In the last week or so, Suzanne Giesemann has been talking about ‘coming out of the closet’ about channeling Jesus from time to time. (see this blog post). I found it interesting, as I do with anyone who isn’t a Christian who unexpectedly finds their self channeling Jesus. Since they tend not to have many preconceived ideas about the being their messages tend to be more interesting to me and less filled with human misunderstandings. So this morning I listened to the recording of the channeling and it was very interesting. (Listen here) Nothing that was said was surprising really, it was the experience itself that I felt starting to open up some things.
In my spiritual and life journey, things that are intense get the most attention. This can be positive or negative things. Having a direct experiential connection to divinity hasn’t been a priority because it’s just sorta neutral in my world. I guess it’s one of those things where I don’t know what I’m missing. Since I don’t have a strong negative reaction I haven’t put much priority into removing the resistance. But it’s there or I wouldn’t continue to avoid something that I know a) exists and b) could be beneficial in my life.
Part of the avoidance is Christians and christians. Guess what? I have no desire to be a Christian. Did it for years. It did nothing for me. And the world is filled with completely non-spiritual people who call themselves Christians who are the exact opposite of who I want to be. And while I know intellectually that I can talk to Jesus and any other spirits and not be a Christian, it’s still hard because I feel like others want to put me there. Or are just waiting for me to come ‘back to the fold’. Or any other thing that really shouldn’t matter but comes up when I think about all this. I’m much more comfortable with reaching out for my spirit guides, partially because we have some direct communication and because they’re a challenge enough for me to reach without a third party. To go to someone even more powerful and intense just seems out of reach.
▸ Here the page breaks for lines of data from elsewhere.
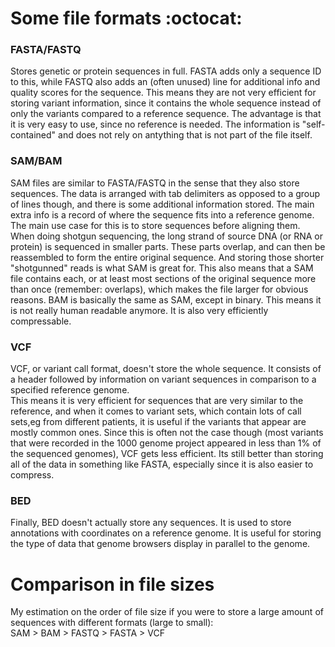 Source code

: # Some file formats :octocat:

### FASTA/FASTQ
Stores genetic or protein sequences in full. FASTA adds only a sequence ID to this, while FASTQ also adds an (often unused) line for additional info and
quality scores for the sequence. This means they are not very efficient for storing variant information, since it contains the whole sequence instead of only
the variants compared to a reference sequence. The advantage is that it is very easy to use, since no reference is needed. The information is
"self-contained" and does not rely on antything that is not part of the file itself.

### SAM/BAM
SAM files are similar to FASTA/FASTQ in the sense that they also store sequences. The data is arranged with tab delimiters as opposed to a group of lines though,
and there is some additional information stored. The main extra info is a record of where the sequence fits into a reference genome. The main use case for this is to 
store sequences before aligning them. When doing shotgun sequencing, the long strand of source DNA (or RNA or protein) is sequenced in smaller parts. These parts overlap, and can then be reassembled to form the entire original sequence. And storing those shorter "shotgunned" reads is what SAM is great for. This also means that a SAM file contains each, or at least most sections of the original sequence more than once (remember: overlaps), which makes the file larger for obvious reasons.
BAM is basically the same as SAM, except in binary. This means it is not really human readable anymore. It is also very efficiently compressable.

### VCF
VCF, or variant call format, doesn't store the whole sequence. It consists of a header followed by information on variant sequences in comparison to a specified reference genome.  
This means it is very efficient for sequences that are very similar to the reference, and when it comes to variant sets, which contain lots of call sets,eg from different patients,
it is useful if the variants that appear are mostly common ones. Since this is often not the case though (most variants that were recorded in the 1000 genome project
appeared in less than 1% of the sequenced genomes), VCF gets less efficient. Its still better than storing all of the data in something like FASTA, especially since it is also easier to compress.

### BED
Finally, BED doesn't actually store any sequences. It is used to store annotations with coordinates on a reference genome. It is useful for storing the type of data that
genome browsers display in parallel to the genome.

# Comparison in file sizes
My estimation on the order of file size if you were to store a large amount of sequences with different formats (large to small):  
SAM > BAM > FASTQ > FASTA > VCF

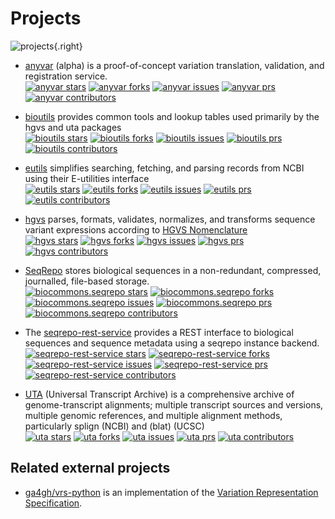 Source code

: # Projects

![projects](projects.drawio.svg){.right}

- [anyvar](https://github.com/biocommons/anyvar) (alpha) is a proof-of-concept variation
  translation, validation, and registration service.
  <br/>
  [![anyvar stars](https://img.shields.io/github/stars/biocommons/anyvar)](https://github.com/biocommons/anyvar)
  [![anyvar forks](https://img.shields.io/github/forks/biocommons/anyvar)](https://github.com/biocommons/anyvar)
  [![anyvar issues](https://img.shields.io/github/issues/biocommons/anyvar)](https://github.com/biocommons/anyvar)
  [![anyvar prs](https://img.shields.io/github/issues-pr/biocommons/anyvar?color=0088ff)](https://github.com/biocommons/anyvar/pulls)
  [![anyvar contributors](https://img.shields.io/github/contributors/biocommons/anyvar)](https://github.com/biocommons/anyvar/graphs/contributors)

- [bioutils](https://github.com/biocommons/bioutils) provides common tools and lookup tables used
  primarily by the hgvs and uta packages
  <br/>
  [![bioutils stars](https://img.shields.io/github/stars/biocommons/bioutils)](https://github.com/biocommons/bioutils)
  [![bioutils forks](https://img.shields.io/github/forks/biocommons/bioutils)](https://github.com/biocommons/bioutils)
  [![bioutils issues](https://img.shields.io/github/issues/biocommons/bioutils)](https://github.com/biocommons/bioutils)
  [![bioutils prs](https://img.shields.io/github/issues-pr/biocommons/bioutils?color=0088ff)](https://github.com/biocommons/bioutils/pulls)
  [![bioutils contributors](https://img.shields.io/github/contributors/biocommons/bioutils)](https://github.com/biocommons/bioutils/graphs/contributors)

- [eutils](https://github.com/biocommons/eutils) simplifies searching, fetching, and parsing records
  from NCBI using their E-utilities interface
  <br/>
  [![eutils stars](https://img.shields.io/github/stars/biocommons/eutils)](https://github.com/biocommons/eutils)
  [![eutils forks](https://img.shields.io/github/forks/biocommons/eutils)](https://github.com/biocommons/eutils)
  [![eutils issues](https://img.shields.io/github/issues/biocommons/eutils)](https://github.com/biocommons/eutils)
  [![eutils prs](https://img.shields.io/github/issues-pr/biocommons/eutils?color=0088ff)](https://github.com/biocommons/eutils/pulls)
  [![eutils contributors](https://img.shields.io/github/contributors/biocommons/eutils)](https://github.com/biocommons/eutils/graphs/contributors)

- [hgvs](https://github.com/biocommons/hgvs) parses, formats, validates, normalizes,
  and transforms sequence variant expressions according to [HGVS Nomenclature](https://hgvs-nomenclature.org/)
  <br/>
  [![hgvs stars](https://img.shields.io/github/stars/biocommons/hgvs)](https://github.com/biocommons/hgvs)
  [![hgvs forks](https://img.shields.io/github/forks/biocommons/hgvs)](https://github.com/biocommons/hgvs)
  [![hgvs issues](https://img.shields.io/github/issues/biocommons/hgvs)](https://github.com/biocommons/hgvs)
  [![hgvs prs](https://img.shields.io/github/issues-pr/biocommons/hgvs?color=0088ff)](https://github.com/biocommons/hgvs/pulls)
  [![hgvs contributors](https://img.shields.io/github/contributors/biocommons/hgvs)](https://github.com/biocommons/hgvs/graphs/contributors)

- [SeqRepo](https://github.com/biocommons/biocommons.seqrepo) stores biological sequences in a
  non-redundant, compressed, journalled, file-based storage.
  <br/>
  [![biocommons.seqrepo stars](https://img.shields.io/github/stars/biocommons/biocommons.seqrepo)](https://github.com/biocommons/biocommons.seqrepo)
  [![biocommons.seqrepo forks](https://img.shields.io/github/forks/biocommons/biocommons.seqrepo)](https://github.com/biocommons/biocommons.seqrepo)
  [![biocommons.seqrepo issues](https://img.shields.io/github/issues/biocommons/biocommons.seqrepo)](https://github.com/biocommons/biocommons.seqrepo)
  [![biocommons.seqrepo prs](https://img.shields.io/github/issues-pr/biocommons/biocommons.seqrepo?color=0088ff)](https://github.com/biocommons/biocommons.seqrepo/pulls)
  [![biocommons.seqrepo contributors](https://img.shields.io/github/contributors/biocommons/biocommons.seqrepo)](https://github.com/biocommons/biocommons.seqrepo/graphs/contributors)

- The [seqrepo-rest-service](https://github.com/biocommons/seqrepo-rest-service) provides a REST
  interface to biological sequences and sequence metadata using a seqrepo instance backend.
  <br/>
  [![seqrepo-rest-service stars](https://img.shields.io/github/stars/biocommons/seqrepo-rest-service)](https://github.com/biocommons/seqrepo-rest-service)
  [![seqrepo-rest-service forks](https://img.shields.io/github/forks/biocommons/seqrepo-rest-service)](https://github.com/biocommons/seqrepo-rest-service)
  [![seqrepo-rest-service issues](https://img.shields.io/github/issues/biocommons/seqrepo-rest-service)](https://github.com/biocommons/seqrepo-rest-service)
  [![seqrepo-rest-service prs](https://img.shields.io/github/issues-pr/biocommons/seqrepo-rest-service?color=0088ff)](https://github.com/biocommons/seqrepo-rest-service/pulls)
  [![seqrepo-rest-service contributors](https://img.shields.io/github/contributors/biocommons/seqrepo-rest-service)](https://github.com/biocommons/seqrepo-rest-service/graphs/contributors)

- [UTA](https://github.com/biocommons/uta) (Universal Transcript Archive) is a comprehensive archive
  of genome-transcript alignments; multiple transcript sources and versions, multiple genomic
  references, and multiple alignment methods, particularly splign (NCBI) and (blat) (UCSC)
  <br/>
  [![uta stars](https://img.shields.io/github/stars/biocommons/uta)](https://github.com/biocommons/uta)
  [![uta forks](https://img.shields.io/github/forks/biocommons/uta)](https://github.com/biocommons/uta)
  [![uta issues](https://img.shields.io/github/issues/biocommons/uta)](https://github.com/biocommons/uta)
  [![uta prs](https://img.shields.io/github/issues-pr/biocommons/uta?color=0088ff)](https://github.com/biocommons/uta/pulls)
  [![uta contributors](https://img.shields.io/github/contributors/biocommons/uta)](https://github.com/biocommons/uta/graphs/contributors)

## Related external projects

- [ga4gh/vrs-python](https://github.com/ga4gh/vrs-python) is an implementation of the [Variation
  Representation Specification](https://vrs.ga4gh.org).
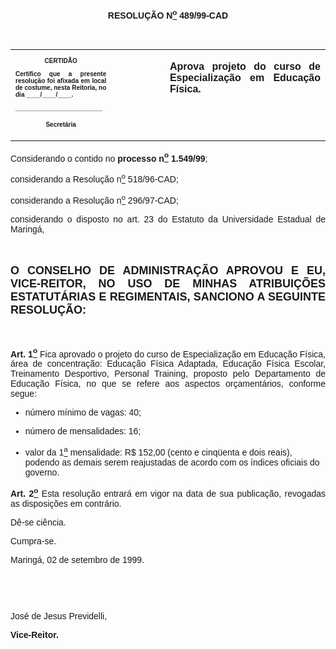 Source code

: <BODY>

<B><FONT FACE="Arial"><P ALIGN="CENTER"></P>
<P ALIGN="CENTER">RESOLU&Ccedil;&Atilde;O  N<U><SUP>o</U></SUP> 489/99-CAD</P>
<P ALIGN="JUSTIFY"></P>
<P ALIGN="JUSTIFY">&nbsp;</P></B></FONT>
<TABLE CELLSPACING=0 BORDER=0 CELLPADDING=7 WIDTH=621>
<TR><TD WIDTH="32%" VALIGN="TOP">
<B><FONT FACE="Arial" SIZE=1><P ALIGN="CENTER">CERTID&Atilde;O</P>
<P ALIGN="JUSTIFY">   Certifico que a presente resolu&ccedil;&atilde;o foi afixada em local de costume, nesta Reitoria, no dia ____/____/____.</P>
<P ALIGN="JUSTIFY"></P>
<P ALIGN="JUSTIFY">_________________________</P>
<P ALIGN="CENTER">Secret&aacute;ria</B></FONT></TD>
<TD WIDTH="17%" VALIGN="TOP">&nbsp;</TD>
<TD WIDTH="52%" VALIGN="TOP">
<B><FONT FACE="Arial"><P ALIGN="JUSTIFY">Aprova projeto do curso de Especializa&ccedil;&atilde;o em Educa&ccedil;&atilde;o F&iacute;sica.</B></FONT></TD>
</TR>
</TABLE>

<FONT FACE="Arial"><P ALIGN="JUSTIFY"></P>
<P ALIGN="JUSTIFY">&#9;Considerando o contido no <B>processo n<U><SUP>o</U></SUP> 1.549/99</B>;</P>
<P ALIGN="JUSTIFY">&#9;considerando a Resolu&ccedil;&atilde;o n<U><SUP>o</U></SUP> 518/96-CAD;</P>
<P ALIGN="JUSTIFY">&#9;considerando a Resolu&ccedil;&atilde;o n<U><SUP>o</U></SUP> 296/97-CAD;</P>
<P ALIGN="JUSTIFY">&#9;considerando o disposto no art. 23 do Estatuto da Universidade Estadual de Maring&aacute;,</P>
<B><P ALIGN="JUSTIFY"></P>
<P ALIGN="JUSTIFY">&nbsp;</P>
</FONT><FONT FACE="Arial" SIZE=4><P ALIGN="JUSTIFY">O CONSELHO DE ADMINISTRA&Ccedil;&Atilde;O APROVOU E EU, VICE-REITOR, NO USO DE MINHAS ATRIBUI&Ccedil;&Otilde;ES ESTATUT&Aacute;RIAS E REGIMENTAIS, SANCIONO A SEGUINTE RESOLU&Ccedil;&Atilde;O:</P>
</FONT><FONT FACE="Arial"><P ALIGN="JUSTIFY"></P>
<P ALIGN="JUSTIFY">&nbsp;</P>
</B><P ALIGN="JUSTIFY">&#9;<B>Art. 1<U><SUP>o</B></U></SUP> Fica aprovado o projeto do curso de Especializa&ccedil;&atilde;o em Educa&ccedil;&atilde;o F&iacute;sica, &aacute;rea de concentra&ccedil;&atilde;o: Educa&ccedil;&atilde;o F&iacute;sica Adaptada, Educa&ccedil;&atilde;o F&iacute;sica Escolar, Treinamento Desportivo, Personal Training, proposto pelo Departamento de Educa&ccedil;&atilde;o F&iacute;sica, no que se refere aos aspectos or&ccedil;ament&aacute;rios, conforme segue:</P>

<UL>
<P ALIGN="JUSTIFY"><LI>n&uacute;mero m&iacute;nimo de vagas: 40;</LI></P>
<P ALIGN="JUSTIFY"><LI>n&uacute;mero de mensalidades: 16;</LI></P>
<P ALIGN="JUSTIFY"><LI>valor da 1<U><SUP>a</U></SUP> mensalidade: R$ 152,00 (cento e cinq&uuml;enta e dois reais), podendo as demais serem reajustadas de acordo com os &iacute;ndices oficiais do governo.</LI></P></UL>

<B><P ALIGN="JUSTIFY">&#9;Art. 2<U><SUP>o</U></SUP> </B>Esta resolu&ccedil;&atilde;o entrar&aacute; em vigor na data de sua publica&ccedil;&atilde;o, revogadas as disposi&ccedil;&otilde;es em contr&aacute;rio.</P>
<P ALIGN="JUSTIFY">&#9;D&ecirc;-se ci&ecirc;ncia.</P>
<P ALIGN="JUSTIFY">&#9;Cumpra-se.</P>
<P ALIGN="JUSTIFY"></P>
<P ALIGN="JUSTIFY">&#9;&#9;&#9;&#9;&#9;&#9;Maring&aacute;, 02 de setembro de 1999.</P>
<P ALIGN="JUSTIFY"></P>
<P ALIGN="JUSTIFY">&nbsp;</P>
<P ALIGN="JUSTIFY">&nbsp;</P>
<P ALIGN="JUSTIFY">&#9;&#9;&#9;&#9;&#9;&#9;Jos&eacute; de Jesus Previdelli,</P>
<P ALIGN="JUSTIFY">&#9;&#9;&#9;&#9;&#9;&#9;<B>Vice-Reitor.</P>
</B><P ALIGN="JUSTIFY"></P></FONT></BODY>
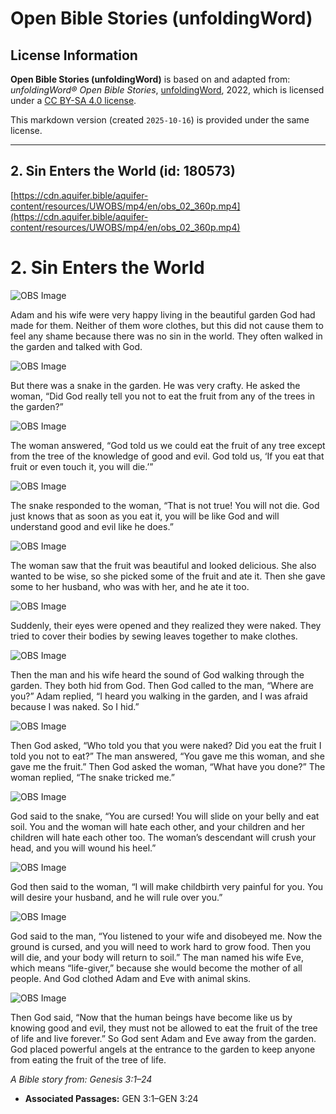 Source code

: # Open Bible Stories (unfoldingWord)

## License Information

**Open Bible Stories (unfoldingWord)** is based on and adapted from: _unfoldingWord® Open Bible Stories_, [unfoldingWord](https://unfoldingword.org/utw), 2022, which is licensed under a [CC BY-SA 4.0 license](https://creativecommons.org/licenses/by-sa/4.0/legalcode.en).

This markdown version (created `2025-10-16`) is provided under the same license.



--------------------------------

## 2. Sin Enters the World (id: 180573)

[https://cdn.aquifer.bible/aquifer-content/resources/UWOBS/mp4/en/obs_02_360p.mp4](https://cdn.aquifer.bible/aquifer-content/resources/UWOBS/mp4/en/obs_02_360p.mp4)

2\. Sin Enters the World
========================

![OBS Image](https://cdn.aquifer.bible/aquifer-content/resources/UWOBS/jpg/360px/obs-en-02-01.jpg)

Adam and his wife were very happy living in the beautiful garden God had made for them. Neither of them wore clothes, but this did not cause them to feel any shame because there was no sin in the world. They often walked in the garden and talked with God.

![OBS Image](https://cdn.aquifer.bible/aquifer-content/resources/UWOBS/jpg/360px/obs-en-02-02.jpg)

But there was a snake in the garden. He was very crafty. He asked the woman, “Did God really tell you not to eat the fruit from any of the trees in the garden?”

![OBS Image](https://cdn.aquifer.bible/aquifer-content/resources/UWOBS/jpg/360px/obs-en-02-03.jpg)

The woman answered, “God told us we could eat the fruit of any tree except from the tree of the knowledge of good and evil. God told us, ‘If you eat that fruit or even touch it, you will die.’”

![OBS Image](https://cdn.aquifer.bible/aquifer-content/resources/UWOBS/jpg/360px/obs-en-02-04.jpg)

The snake responded to the woman, “That is not true! You will not die. God just knows that as soon as you eat it, you will be like God and will understand good and evil like he does.”

![OBS Image](https://cdn.aquifer.bible/aquifer-content/resources/UWOBS/jpg/360px/obs-en-02-05.jpg)

The woman saw that the fruit was beautiful and looked delicious. She also wanted to be wise, so she picked some of the fruit and ate it. Then she gave some to her husband, who was with her, and he ate it too.

![OBS Image](https://cdn.aquifer.bible/aquifer-content/resources/UWOBS/jpg/360px/obs-en-02-06.jpg)

Suddenly, their eyes were opened and they realized they were naked. They tried to cover their bodies by sewing leaves together to make clothes.

![OBS Image](https://cdn.aquifer.bible/aquifer-content/resources/UWOBS/jpg/360px/obs-en-02-07.jpg)

Then the man and his wife heard the sound of God walking through the garden. They both hid from God. Then God called to the man, “Where are you?” Adam replied, “I heard you walking in the garden, and I was afraid because I was naked. So I hid.”

![OBS Image](https://cdn.aquifer.bible/aquifer-content/resources/UWOBS/jpg/360px/obs-en-02-08.jpg)

Then God asked, “Who told you that you were naked? Did you eat the fruit I told you not to eat?” The man answered, “You gave me this woman, and she gave me the fruit.” Then God asked the woman, “What have you done?” The woman replied, “The snake tricked me.”

![OBS Image](https://cdn.aquifer.bible/aquifer-content/resources/UWOBS/jpg/360px/obs-en-02-09.jpg)

God said to the snake, “You are cursed! You will slide on your belly and eat soil. You and the woman will hate each other, and your children and her children will hate each other too. The woman’s descendant will crush your head, and you will wound his heel.”

![OBS Image](https://cdn.aquifer.bible/aquifer-content/resources/UWOBS/jpg/360px/obs-en-02-10.jpg)

God then said to the woman, “I will make childbirth very painful for you. You will desire your husband, and he will rule over you.”

![OBS Image](https://cdn.aquifer.bible/aquifer-content/resources/UWOBS/jpg/360px/obs-en-02-11.jpg)

God said to the man, “You listened to your wife and disobeyed me. Now the ground is cursed, and you will need to work hard to grow food. Then you will die, and your body will return to soil.” The man named his wife Eve, which means “life\-giver,” because she would become the mother of all people. And God clothed Adam and Eve with animal skins.

![OBS Image](https://cdn.aquifer.bible/aquifer-content/resources/UWOBS/jpg/360px/obs-en-02-12.jpg)

Then God said, “Now that the human beings have become like us by knowing good and evil, they must not be allowed to eat the fruit of the tree of life and live forever.” So God sent Adam and Eve away from the garden. God placed powerful angels at the entrance to the garden to keep anyone from eating the fruit of the tree of life.

*A Bible story from: Genesis 3:1–24*

* **Associated Passages:** GEN 3:1–GEN 3:24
What an interesting point of view!
Since I’m feeling stuff building up, I’m going to clear some things. I use the tools of Access Consciousness for this because nothing works as well in my experience.
Where have I bought that other people’s judgments of me are real? Everything that is I destroy and uncreate it, times a godzillion. Right wrong, good bad, pod poc, all 9, shorts, boys and beyonds. (more info) (A godzillion is a number so large only God knows it. It’s cute so I use it all the time.)
Where am I not allowing others to see me as they see me, even if I disagree with what they see? Everywhere I have aligned and agreed with, or resisted and reacted to their point of view and judgments of me, I destroy and uncreate times a godzillion. Right wrong, good bad, pod poc, all 9, shorts, boys and beyonds.
What stupidity am I choosing in allowing other people’s unconscious opinions and beliefs about Jesus, God, and divinity keep me from having full awareness on them? Everything that is, I destroy and uncreate times a godzillion. Right wrong, good bad, pod poc, all 9, shorts, boys and beyonds. (stupidity is simply referring to unconsciousness)
I’m feeling lighter now, with a bit more space.
In the recording linked above, Jesus says to simply ask for him to show up and he will. To set the intention to connect and then get out of the way. I need to listen again but I think it’s time to make time to expand and reach out for higher consciousness. Instead of saying that I need to meditate for some amount of time, that I start simpler by setting my intention to connect to divinity of some kind every day. That may mean seeing the divinity around me, connecting to my guides, or going ‘to the top’ so to speak. Just see what happens. Because realistically, I’m not going to find a lot of time to meditate anytime soon. But that shouldn’t keep me from growing and reaching out. And anything is better than nothing.
I don’t know what will come of this, but this morning I felt a little tingling, a little awakening that tells me to keep pursuing this. After all, what is pragmatic spirituality if I’m unwilling to try something because of all the reasons I cleared? Letting other people dictate my path doesn’t work for me.
Edit: I just realized I still haven’t talked much about experience. Funny! So ultimately my desire is to connect and really feel that divine love. I already get a taste of pure with my daughter, but to go beyond that is my goal. And hopefully it will make it much easier to stay in a divine point of view instead of a human one. This can greatly increase my positive impact on the world and reduce my fears which aren’t real anyway. Spirituality (and Spirit) in action.